O regime de renda condicionada entrou em vigor a 1 de janeiro de 2015, com a publicação da Lei 80/2014.

A quem se aplica?

Este regime aplica-se aos contratos de arrendamento para fim habitacional, ficando obrigatoriamente sujeitos a este regime de renda condicionada os arrendamentos:

  • de fogos construídos para fins habitacionais pelo Estado e seus organismos autónomos, institutos públicos, autarquias locais, misericórdias e instituições de previdência que tenham sido ou venham a ser vendidos aos respetivos moradores;
  • de fogos construídos por cooperativas de habitação e construção, incluindo as de grau superior, e associações de moradores que tenham usufruído de subsídios ao financiamento ou à construção por parte do Estado, autarquias locais ou institutos públicos.
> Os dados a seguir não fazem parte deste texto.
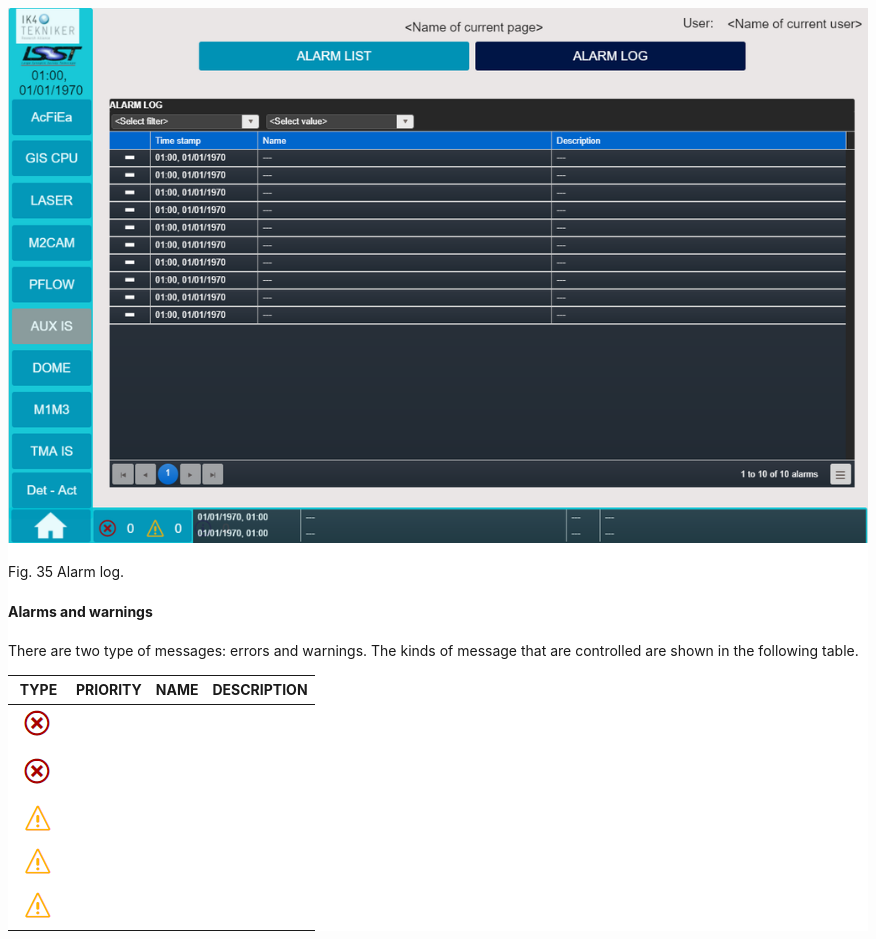 ![](./media/media/image40.png)

Fig. 35 Alarm log.

#### Alarms and warnings

There are two type of messages: errors and warnings. The kinds of message that are controlled are shown in the following
table.

| TYPE                                                                                   | PRIORITY | NAME             | DESCRIPTION                                      |
|------------------------|-----------------|------------------------|-------------------------------------------------------|
| ![](./media/media/image41.png)
| ![](./media/media/image41.png)
| ![](./media/media/image42.png)
| ![](./media/media/image42.png)
| ![](./media/media/image42.png)
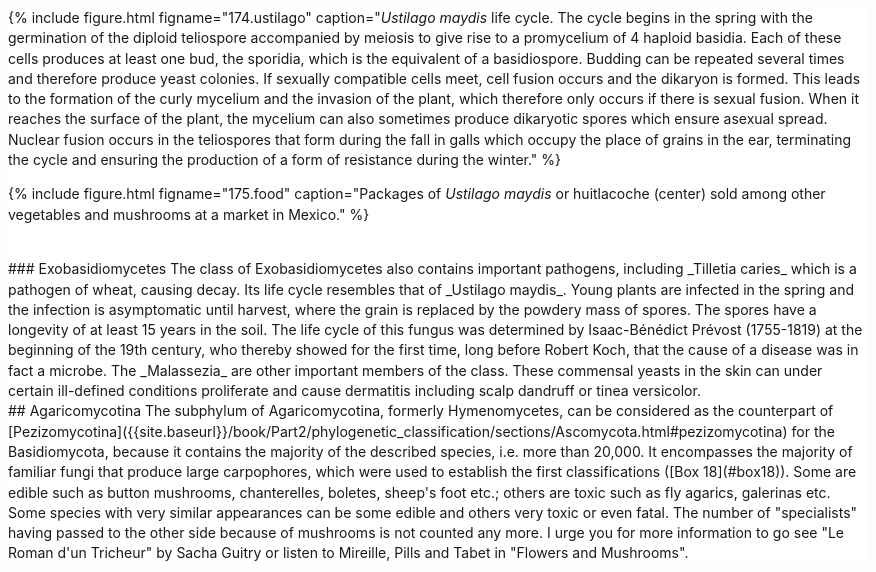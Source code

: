 {% include figure.html figname="174.ustilago" caption="<i>Ustilago maydis</i> life cycle. The cycle begins in the spring with the germination of the diploid teliospore accompanied by meiosis to give rise to a promycelium of 4 haploid basidia. Each of these cells produces at least one bud, the sporidia, which is the equivalent of a basidiospore. Budding can be repeated several times and therefore produce yeast colonies. If sexually compatible cells meet, cell fusion occurs and the dikaryon is formed. This leads to the formation of the curly mycelium and the invasion of the plant, which therefore only occurs if there is sexual fusion. When it reaches the surface of the plant, the mycelium can also sometimes produce dikaryotic spores which ensure asexual spread. Nuclear fusion occurs in the teliospores that form during the fall in galls which occupy the place of grains in the ear, terminating the cycle and ensuring the production of a form of resistance during the winter." %}

{% include figure.html figname="175.food" caption="Packages of <i>Ustilago maydis</i> or huitlacoche (center) sold among other vegetables and mushrooms at a market in Mexico." %}


<br>
### Exobasidiomycetes
The class of Exobasidiomycetes also contains important pathogens, including _Tilletia caries_ which is a pathogen of wheat, causing decay. Its life cycle resembles that of _Ustilago maydis_. Young plants are infected in the spring and the infection is asymptomatic until harvest, where the grain is replaced by the powdery mass of spores. The spores have a longevity of at least 15 years in the soil. The life cycle of this fungus was determined by Isaac-Bénédict Prévost (1755-1819) at the beginning of the 19th century, who thereby showed for the first time, long before Robert Koch, that the cause of a disease was in fact a microbe. The _Malassezia_ are other important members of the class. These commensal yeasts in the skin can under certain ill-defined conditions proliferate and cause dermatitis including scalp dandruff or tinea versicolor.

<br>
## Agaricomycotina
The subphylum of Agaricomycotina, formerly Hymenomycetes, can be considered as the counterpart of [Pezizomycotina]({{site.baseurl}}/book/Part2/phylogenetic_classification/sections/Ascomycota.html#pezizomycotina) for the Basidiomycota, because it contains the majority of the described species, i.e. more than 20,000. It encompasses the majority of familiar fungi that produce large carpophores, which were used to establish the first classifications ([Box 18](#box18)). Some are edible such as button mushrooms, chanterelles, boletes, sheep's foot etc.; others are toxic such as fly agarics, galerinas etc. Some species with very similar appearances can be some edible and others very toxic or even fatal. The number of "specialists" having passed to the other side because of mushrooms is not counted any more. I urge you for more information to go see "Le Roman d'un Tricheur" by Sacha Guitry or listen to Mireille, Pills and Tabet in "Flowers and Mushrooms".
Renda condicionada: o que é?

A renda condicionada é a renda máxima aplicável ao arrendamento dos fogos durante um período de 20 anos (anteriormente 25) contados da data da sua primeira transmissão, terminando a sujeição a esse regime de renda por caducidade desse prazo, ou por transmissão decorrente de venda executiva, de dação ou de outra forma de pagamento de dívidas de empréstimos bancários de que aqueles fogos constituam garantia.

Os arrendamentos em renda condicionada podem entrar no Programa Reabilitar para Arrendar.

Qual o valor da renda condicionada?

O valor da renda estabelece-se inicialmente por livre negociação entre as partes, mas não pode exceder o duodécimo do produto resultante da aplicação da taxa das rendas condicionadas (fixada pelo Governo) ao valor patrimonial tributário (IMI) do fogo no ano da celebração do contrato.

A portaria n.º 236/2015 veio fixar a taxa das rendas condicionadas em 6,7% e completar a Lei 80/2014.

Além do regime da renda condicionada, em 2015 surgiu igualmente o regime de arrendamento apoiado para habitação.